Chambermaid is the name given to a slave who was once black in Brazil concubine, the slave masters but also the sexual girl who was chosen to assist in domestic service or accompany family members, usually Sinha. She was chosen specifically for these functions and ended up being taken as a slave pet. Sometimes also was the wet nurse . Example in the literature have the Maid of Lucinda Joaquim Manoel de Macedo . The maids were often subjected to torture and threats to their masters. There are few novels that put such characters as heroes and as advisors of the daughters of coffee barons and owners of farms.

From a Brazilian dictionary site:

sf slave who helped in household chores, accompanying family members of Mr. and sometimes it was the wet nurse.

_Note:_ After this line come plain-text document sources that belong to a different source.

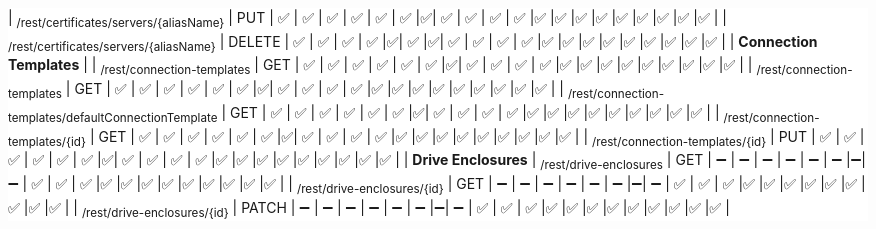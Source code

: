 | <sub>/rest/certificates/servers/{aliasName}</sub>                                               | PUT                       |    :white_check_mark:    |    :white_check_mark:    |    :white_check_mark:    |    :white_check_mark:    |   :white_check_mark:  |   :white_check_mark:  |:white_check_mark:|   :white_check_mark:  |   :white_check_mark:  |   :white_check_mark:  |   :white_check_mark:  |:white_check_mark:  |:white_check_mark:  |:white_check_mark:  |:white_check_mark:  |:white_check_mark:  |:white_check_mark:  |:white_check_mark:  |:white_check_mark:  |:white_check_mark:  |
| <sub>/rest/certificates/servers/{aliasName}</sub>                                               | DELETE                    |    :white_check_mark:    |    :white_check_mark:    |    :white_check_mark:    |    :white_check_mark:    |:white_check_mark:|   :white_check_mark:  |:white_check_mark:|   :white_check_mark:  |   :white_check_mark:  |   :white_check_mark:  |   :white_check_mark:  |:white_check_mark:  |:white_check_mark:  |:white_check_mark:  |:white_check_mark:  |:white_check_mark:  |:white_check_mark:  |:white_check_mark:  |:white_check_mark:  |:white_check_mark:  |
| **Connection Templates**                                                                        |
| <sub>/rest/connection-templates</sub>                                                           | GET                       |    :white_check_mark:    |    :white_check_mark:    |    :white_check_mark:    |    :white_check_mark:    |   :white_check_mark:  |   :white_check_mark:  |:white_check_mark:|   :white_check_mark:  |   :white_check_mark:  |   :white_check_mark:  |   :white_check_mark:  |:white_check_mark:  |:white_check_mark:  |:white_check_mark:  |:white_check_mark:  |:white_check_mark:  |:white_check_mark:  |:white_check_mark:  |:white_check_mark:  |:white_check_mark:  |
| <sub>/rest/connection-templates</sub>                                                           | GET                       |    :white_check_mark:    |    :white_check_mark:    |    :white_check_mark:    |    :white_check_mark:    |   :white_check_mark:  |   :white_check_mark:  |:white_check_mark:|   :white_check_mark:  |   :white_check_mark:  |   :white_check_mark:  |   :white_check_mark:  |:white_check_mark:  |:white_check_mark:  |:white_check_mark:  |:white_check_mark:  |:white_check_mark:  |:white_check_mark:  |:white_check_mark:  |:white_check_mark:  |:white_check_mark:  |
| <sub>/rest/connection-templates/defaultConnectionTemplate</sub>                                 | GET                       |    :white_check_mark:    |    :white_check_mark:    |    :white_check_mark:    |    :white_check_mark:    |   :white_check_mark:  |   :white_check_mark:  |:white_check_mark:|   :white_check_mark:  |   :white_check_mark:  |   :white_check_mark:  |   :white_check_mark:  |:white_check_mark:  |:white_check_mark:  |:white_check_mark:  |:white_check_mark:  |:white_check_mark:  |:white_check_mark:  |:white_check_mark:  |:white_check_mark:  |:white_check_mark:  |
| <sub>/rest/connection-templates/{id}</sub>                                                      | GET                       |    :white_check_mark:    |    :white_check_mark:    |    :white_check_mark:    |    :white_check_mark:    |   :white_check_mark:  |   :white_check_mark:  |:white_check_mark:|   :white_check_mark:  |   :white_check_mark:  |   :white_check_mark:  |   :white_check_mark:  |:white_check_mark:  |:white_check_mark:  |:white_check_mark:  |:white_check_mark:  |:white_check_mark:  |:white_check_mark:  |:white_check_mark:  |:white_check_mark:  |:white_check_mark:  |
| <sub>/rest/connection-templates/{id}</sub>                                                      | PUT                       |    :white_check_mark:    |    :white_check_mark:    |    :white_check_mark:    |    :white_check_mark:    |   :white_check_mark:  |   :white_check_mark:  |:white_check_mark:|   :white_check_mark:  |   :white_check_mark:  |   :white_check_mark:  |   :white_check_mark:  |:white_check_mark:  |:white_check_mark:  |:white_check_mark:  |:white_check_mark:  |:white_check_mark:  |:white_check_mark:  |:white_check_mark:  |:white_check_mark:  |:white_check_mark:  |
| **Drive Enclosures**
| <sub>/rest/drive-enclosures</sub>                                                           | GET                       |    :heavy_minus_sign:    |    :heavy_minus_sign:    |    :heavy_minus_sign:    |    :heavy_minus_sign:    |   :heavy_minus_sign:  |   :heavy_minus_sign:  |:heavy_minus_sign:|   :heavy_minus_sign:  |   :white_check_mark:  |   :white_check_mark:  |   :white_check_mark:  |:white_check_mark:  |:white_check_mark:  |:white_check_mark:  |:white_check_mark:  |:white_check_mark:  |:white_check_mark:  |:white_check_mark:  |:white_check_mark:  |:white_check_mark:  |
| <sub>/rest/drive-enclosures/{id}</sub>                                                      | GET                       |    :heavy_minus_sign:    |    :heavy_minus_sign:    |    :heavy_minus_sign:    |    :heavy_minus_sign:    |   :heavy_minus_sign:  |   :heavy_minus_sign:  |:heavy_minus_sign:|   :heavy_minus_sign:  |   :white_check_mark:  |   :white_check_mark:  |   :white_check_mark:  |:white_check_mark:  |:white_check_mark:  |:white_check_mark:  |:white_check_mark:  |:white_check_mark:  |:white_check_mark:  |:white_check_mark:  |:white_check_mark:  |:white_check_mark:  |
| <sub>/rest/drive-enclosures/{id}</sub>                                                      | PATCH                       |    :heavy_minus_sign:    |    :heavy_minus_sign:    |    :heavy_minus_sign:    |    :heavy_minus_sign:    |   :heavy_minus_sign:  |   :heavy_minus_sign:  |:heavy_minus_sign:|   :heavy_minus_sign:  |   :white_check_mark:  |   :white_check_mark:  |   :white_check_mark:  |:white_check_mark:  |:white_check_mark:  |:white_check_mark:  |:white_check_mark:  |:white_check_mark:  |:white_check_mark:  |:white_check_mark:  |:white_check_mark:  |:white_check_mark:  |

So yeah, a larger than life, slave figure is considered completely acceptable to use to decorate your home.  Race in Brazil is such an interesting thing.  Stereotypes, political correctness, all of that doesn’t seem to exist here.  People do not get offended over you pointing out their race or pigeon holing them due to their race.While slavery was practiced on a much larger scale here in Brazil than it was in America, the attitude towards slavery is very much different than it is in the US.  What I mean by that is I feel like in the US there is a shame of slavery, and for African Americans there is the sense of the injustice of what occurred in America.  However, here in Brazil, I get a sense that it is accepted that it was part of history, there is no ill feeling of deserving reparation for the former bonds of slavery.   The fundamental difference is that in Brazil slaves were just considered the lowest form of labor, they were (and probably the lowest workers are still looked on in the same way) looked down upon for being unskilled or uneducated.  However, they were not looked down upon because of their race, that never entered into the equation.  Slaves were able to marry, and today and then, Brazil is a huge melting pot of various ethnicities.  So it was not just the white plantation owner who had a slave, it was simply a matter of the classes (whatever ethnicity or ethnicities you may have been). In America, we turned them into nothing more than objects and took away their humanity… which probably links to why we were so incredibly horrible to our slaves compared to the Brazilian people. So in the end, I guess a Brazilian statue of a black maid, is just that a historical bit of decor, not as it would be in the US, a constant reminder that we actually thought another human to be nothing more than an object to be bought and sold.  I do think that the huge injustice felt by African Americans, probably provided them more opportunities to be considered equals in society easier and be given more opportunities, than the black Brazilian, whose role in society is still it seems, affected and stereotyped.  I know, I know, this was supposed to just be a piece on some cute furniture I found.